[Stored data entries]
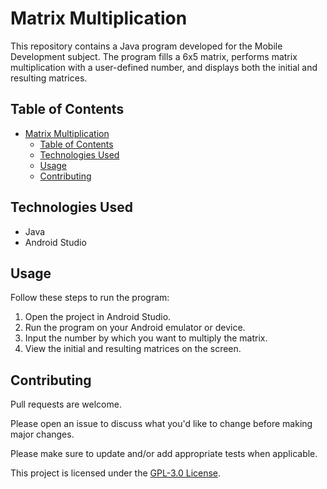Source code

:# Matrix Multiplication

This repository contains a Java program developed for the Mobile Development subject. The program fills a 6x5 matrix, performs matrix multiplication with a user-defined number, and displays both the initial and resulting matrices.

## Table of Contents

- [Matrix Multiplication](#matrix-multiplication)
  - [Table of Contents](#table-of-contents)
  - [Technologies Used](#technologies-used)
  - [Usage](#usage)
  - [Contributing](#contributing)

## Technologies Used

- Java
- Android Studio

## Usage

Follow these steps to run the program:

1. Open the project in Android Studio.
2. Run the program on your Android emulator or device.
3. Input the number by which you want to multiply the matrix.
4. View the initial and resulting matrices on the screen.

## Contributing

Pull requests are welcome.

Please open an issue to discuss what you'd like to change before making major changes.

Please make sure to update and/or add appropriate tests when applicable.

This project is licensed under the [GPL-3.0 License](./LICENSE).
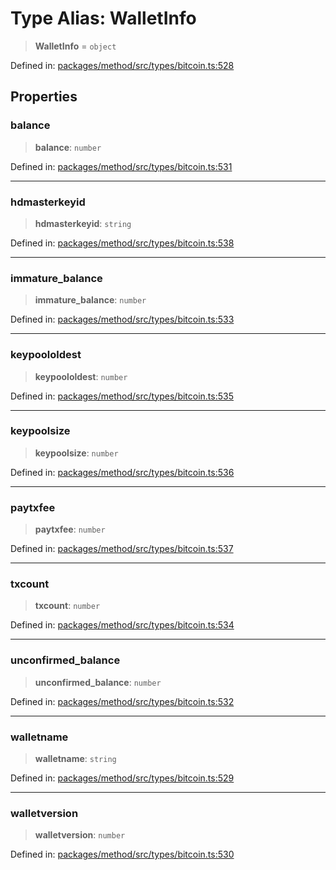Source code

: # Type Alias: WalletInfo

> **WalletInfo** = `object`

Defined in: [packages/method/src/types/bitcoin.ts:528](https://github.com/dcdpr/did-btcr2-js/blob/4a717493e735221d072999f212891939f4de3f23/packages/method/src/types/bitcoin.ts#L528)

## Properties

### balance

> **balance**: `number`

Defined in: [packages/method/src/types/bitcoin.ts:531](https://github.com/dcdpr/did-btcr2-js/blob/4a717493e735221d072999f212891939f4de3f23/packages/method/src/types/bitcoin.ts#L531)

***

### hdmasterkeyid

> **hdmasterkeyid**: `string`

Defined in: [packages/method/src/types/bitcoin.ts:538](https://github.com/dcdpr/did-btcr2-js/blob/4a717493e735221d072999f212891939f4de3f23/packages/method/src/types/bitcoin.ts#L538)

***

### immature\_balance

> **immature\_balance**: `number`

Defined in: [packages/method/src/types/bitcoin.ts:533](https://github.com/dcdpr/did-btcr2-js/blob/4a717493e735221d072999f212891939f4de3f23/packages/method/src/types/bitcoin.ts#L533)

***

### keypoololdest

> **keypoololdest**: `number`

Defined in: [packages/method/src/types/bitcoin.ts:535](https://github.com/dcdpr/did-btcr2-js/blob/4a717493e735221d072999f212891939f4de3f23/packages/method/src/types/bitcoin.ts#L535)

***

### keypoolsize

> **keypoolsize**: `number`

Defined in: [packages/method/src/types/bitcoin.ts:536](https://github.com/dcdpr/did-btcr2-js/blob/4a717493e735221d072999f212891939f4de3f23/packages/method/src/types/bitcoin.ts#L536)

***

### paytxfee

> **paytxfee**: `number`

Defined in: [packages/method/src/types/bitcoin.ts:537](https://github.com/dcdpr/did-btcr2-js/blob/4a717493e735221d072999f212891939f4de3f23/packages/method/src/types/bitcoin.ts#L537)

***

### txcount

> **txcount**: `number`

Defined in: [packages/method/src/types/bitcoin.ts:534](https://github.com/dcdpr/did-btcr2-js/blob/4a717493e735221d072999f212891939f4de3f23/packages/method/src/types/bitcoin.ts#L534)

***

### unconfirmed\_balance

> **unconfirmed\_balance**: `number`

Defined in: [packages/method/src/types/bitcoin.ts:532](https://github.com/dcdpr/did-btcr2-js/blob/4a717493e735221d072999f212891939f4de3f23/packages/method/src/types/bitcoin.ts#L532)

***

### walletname

> **walletname**: `string`

Defined in: [packages/method/src/types/bitcoin.ts:529](https://github.com/dcdpr/did-btcr2-js/blob/4a717493e735221d072999f212891939f4de3f23/packages/method/src/types/bitcoin.ts#L529)

***

### walletversion

> **walletversion**: `number`

Defined in: [packages/method/src/types/bitcoin.ts:530](https://github.com/dcdpr/did-btcr2-js/blob/4a717493e735221d072999f212891939f4de3f23/packages/method/src/types/bitcoin.ts#L530)
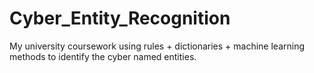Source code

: # Cyber_Entity_Recognition
My university coursework using rules + dictionaries + machine learning methods to identify the cyber named entities.
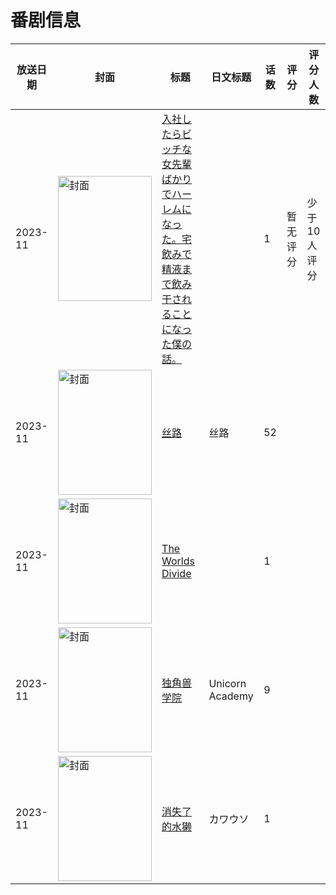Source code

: # 番剧信息

|放送日期|封面|标题|日文标题|话数|评分|评分人数|
|---|---|---|---|---|---|---|
|2023-11|<img src="/img/no_icon_subject.png" alt="封面" style="width:150px;height:200px;object-fit:cover;">|[入社したらビッチな女先輩ばかりでハーレムになった。宅飲みで精液まで飲み干されることになった僕の話。](https://bangumi.tv/subject/494119)||1|暂无评分|少于10人评分|
|2023-11|<img src="//lain.bgm.tv/pic/cover/c/5f/43/537626_2cg02.jpg" alt="封面" style="width:150px;height:200px;object-fit:cover;">|[丝路](https://bangumi.tv/subject/537626)|丝路|52|||
|2023-11|<img src="//lain.bgm.tv/pic/cover/c/24/9b/463531_aXgb7.jpg" alt="封面" style="width:150px;height:200px;object-fit:cover;">|[The Worlds Divide](https://bangumi.tv/subject/463531)||1|||
|2023-11|<img src="//lain.bgm.tv/pic/cover/c/2d/ed/463657_33KVW.jpg" alt="封面" style="width:150px;height:200px;object-fit:cover;">|[独角兽学院](https://bangumi.tv/subject/463657)|Unicorn Academy|9|||
|2023-11|<img src="//lain.bgm.tv/pic/cover/c/d3/d4/484428_7BJa0.jpg" alt="封面" style="width:150px;height:200px;object-fit:cover;">|[消失了的水獭](https://bangumi.tv/subject/484428)|カワウソ|1|||
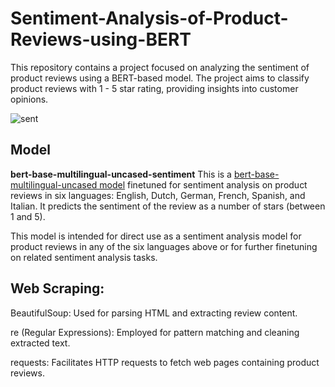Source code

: # Sentiment-Analysis-of-Product-Reviews-using-BERT

This repository contains a project focused on analyzing the sentiment of product reviews using a BERT-based model. The project aims to classify product reviews with 1 - 5 star rating, providing insights into customer opinions.

![sent](https://github.com/MininduLiyanage/Sentiment-Analysis-of-Product-Reviews-using-BERT/assets/73852035/25a169b6-58f3-488b-8ade-023d39612da4)


## Model

**bert-base-multilingual-uncased-sentiment**
This is a [bert-base-multilingual-uncased model](https://huggingface.co/nlptown/bert-base-multilingual-uncased-sentiment?text=mehh) finetuned for sentiment analysis on product reviews in six languages: English, Dutch, German, French, Spanish, and Italian. It predicts the sentiment of the review as a number of stars (between 1 and 5).

This model is intended for direct use as a sentiment analysis model for product reviews in any of the six languages above or for further finetuning on related sentiment analysis tasks.


## Web Scraping:

BeautifulSoup: Used for parsing HTML and extracting review content.

re (Regular Expressions): Employed for pattern matching and cleaning extracted text.

requests: Facilitates HTTP requests to fetch web pages containing product reviews.

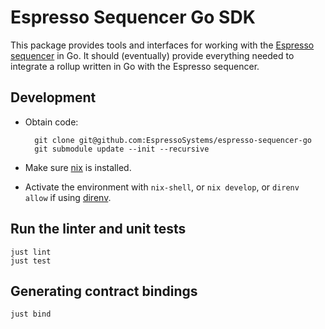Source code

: # Espresso Sequencer Go SDK

This package provides tools and interfaces for working with the
[Espresso sequencer](https://github.com/EspressoSystems/espresso-sequencer) in Go. It should
(eventually) provide everything needed to integrate a rollup written in Go with the Espresso
sequencer.

## Development

- Obtain code:
    
        git clone git@github.com:EspressoSystems/espresso-sequencer-go
        git submodule update --init --recursive

- Make sure [nix](https://nixos.org/download.html) is installed.
- Activate the environment with `nix-shell`, or `nix develop`, or `direnv allow` if using [direnv](https://direnv.net/).

## Run the linter and unit tests

    just lint
    just test

## Generating contract bindings

    just bind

:: Task objective ::
Find every line in the records that contains the word "Development"; copy those lines.

:: Exercise solution ::
This repository contains a Java program developed for the Mobile Development subject. The program fills a 6x5 matrix, performs matrix multiplication with a user-defined number, and displays both the initial and resulting matrices.
## Development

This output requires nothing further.